Numbers updated on 2017-07-15 — small update.
In this post, I speak about three ways of gathering credentials — bruteforce attack, known accounts leaks from other sources (not npm), and npm credentials leaks on GitHub (and other places). The last one was already covered in the previous post, but it's still a valid source nowadays nevertheless.
Also check out the npm, Inc blog post about this, if you haven't seen it already.
Warning — if your password was revoked by npm recently, read this
This is not a false alarm — your password being revoked basically means that I was able to obtain it by some of the means described in this note (though neither of those involve npm directly). Basically any other person with an internet access (including malicious players) can also do that.
If you are still using that revoked password anywhere — change it everywhere.
If your token/password was revoked, it means that at least one of these cases happened:
- You packaged your npm credentials inside an npm package — in this case, npm now revokes your credentials automatically.
- You published your token/password online yourself, e.g. uploaded it to a public GitHub repo, saved it in the CI logs, pasted to GitHub Gist, or did something similar.
- You were using a very weak password — though the extent to what I tried matching that depended on the overall downloads/month that you control, all of those were at the top part of weak password lists.
- You were reusing an old password that leaked from another site (e.g. through breaches, phishing, or anything) and your login+password or email+password combination is present in the public databases that basically anyone could download, and that could be used by malicious players.

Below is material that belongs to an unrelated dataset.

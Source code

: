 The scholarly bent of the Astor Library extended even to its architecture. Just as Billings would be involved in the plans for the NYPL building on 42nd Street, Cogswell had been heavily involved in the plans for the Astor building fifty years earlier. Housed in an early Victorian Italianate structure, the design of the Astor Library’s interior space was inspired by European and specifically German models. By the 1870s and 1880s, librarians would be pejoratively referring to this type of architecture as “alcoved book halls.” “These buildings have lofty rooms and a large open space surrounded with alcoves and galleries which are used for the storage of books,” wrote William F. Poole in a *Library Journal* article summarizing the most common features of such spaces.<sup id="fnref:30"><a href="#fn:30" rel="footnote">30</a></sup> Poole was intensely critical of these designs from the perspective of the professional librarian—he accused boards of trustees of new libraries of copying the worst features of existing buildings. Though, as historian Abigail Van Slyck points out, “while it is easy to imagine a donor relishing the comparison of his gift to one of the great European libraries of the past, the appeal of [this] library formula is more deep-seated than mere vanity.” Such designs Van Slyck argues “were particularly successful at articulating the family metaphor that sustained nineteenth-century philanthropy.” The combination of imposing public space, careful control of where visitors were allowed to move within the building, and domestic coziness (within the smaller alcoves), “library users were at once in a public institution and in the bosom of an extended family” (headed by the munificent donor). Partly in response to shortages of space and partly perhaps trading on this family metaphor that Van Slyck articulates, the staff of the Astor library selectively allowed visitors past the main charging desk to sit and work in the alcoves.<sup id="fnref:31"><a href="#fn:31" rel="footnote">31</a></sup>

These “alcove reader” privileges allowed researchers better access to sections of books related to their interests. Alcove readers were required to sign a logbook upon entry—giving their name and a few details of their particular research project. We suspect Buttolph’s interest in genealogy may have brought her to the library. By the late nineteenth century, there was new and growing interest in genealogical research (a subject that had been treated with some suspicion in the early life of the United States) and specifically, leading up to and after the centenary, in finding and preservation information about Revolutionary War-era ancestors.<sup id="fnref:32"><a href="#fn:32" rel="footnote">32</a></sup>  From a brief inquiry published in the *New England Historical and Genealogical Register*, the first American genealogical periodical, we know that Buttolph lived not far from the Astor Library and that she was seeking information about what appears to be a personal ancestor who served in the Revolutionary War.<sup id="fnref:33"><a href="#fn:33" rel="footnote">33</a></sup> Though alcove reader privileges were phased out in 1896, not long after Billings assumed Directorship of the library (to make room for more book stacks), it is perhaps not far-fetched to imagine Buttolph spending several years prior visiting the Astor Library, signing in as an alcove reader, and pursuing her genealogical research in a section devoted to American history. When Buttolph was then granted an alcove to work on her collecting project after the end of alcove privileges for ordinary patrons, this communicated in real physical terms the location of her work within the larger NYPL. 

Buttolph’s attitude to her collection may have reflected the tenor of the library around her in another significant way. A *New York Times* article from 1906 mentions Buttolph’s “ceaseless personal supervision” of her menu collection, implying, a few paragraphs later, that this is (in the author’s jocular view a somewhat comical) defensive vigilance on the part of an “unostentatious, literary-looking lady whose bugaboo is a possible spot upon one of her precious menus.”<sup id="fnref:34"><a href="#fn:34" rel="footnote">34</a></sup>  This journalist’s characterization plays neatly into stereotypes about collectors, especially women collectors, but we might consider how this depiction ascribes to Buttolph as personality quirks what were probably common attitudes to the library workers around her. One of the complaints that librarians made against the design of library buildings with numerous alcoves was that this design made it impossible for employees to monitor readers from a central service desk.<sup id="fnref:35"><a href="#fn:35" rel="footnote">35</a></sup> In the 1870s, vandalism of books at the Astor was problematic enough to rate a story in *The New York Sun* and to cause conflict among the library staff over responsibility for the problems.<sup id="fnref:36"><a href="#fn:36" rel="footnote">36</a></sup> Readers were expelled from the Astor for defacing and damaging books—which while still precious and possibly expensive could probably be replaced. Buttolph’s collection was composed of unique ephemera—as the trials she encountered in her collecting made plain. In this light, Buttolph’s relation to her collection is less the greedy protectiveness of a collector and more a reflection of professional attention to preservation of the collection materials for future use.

Once again — that is not a false alarm, change that password on every other site where you use it. I was able to obtain it in cleartext by working with publicly available data.
And once again: npm wasn't breached — your credentials came up from somewhere else. You could check haveibeenpwned.com to get a hint on that.
Note that apart from a few accounts that asked for that, I did not point npm to the specific leaks through other services — some of those are sensitive, and because of that I didn't want to include specific sources for everyone. That said, I included the links to specific files on GitHub for npm credentials leaks through GitHub, and I labeled the weak/dictionary passwords as being weak — so npm support should have that data.
If you still have questions that you really want to be answered after checking with haveibeenpwned.com — contact me in Gitter, either in the public room for common questions or privately. I will not be able to respond by email on this, and it will be harder for me to respond in IRC (Gitter accounts are linked to GitHub, so I can be reasonably sure to whom I am speaking).
For everyone else
This article is in fact good news — don't be scared of this too much (you should rotate your own passwords, though).
This is about the mitigated risk, to my knowledge no real harm has been done.
npm became a safer place over this month. The credentials were preemptively revoked — those that were published somewhere by users, or those that leaked from other services and were reused by users at npm.
The main task of this post is to show the dangers of using weak/reused/leaked passwords, promote changing passwords to safer ones, and specify further ways of how the situation could be improved at npm registry side.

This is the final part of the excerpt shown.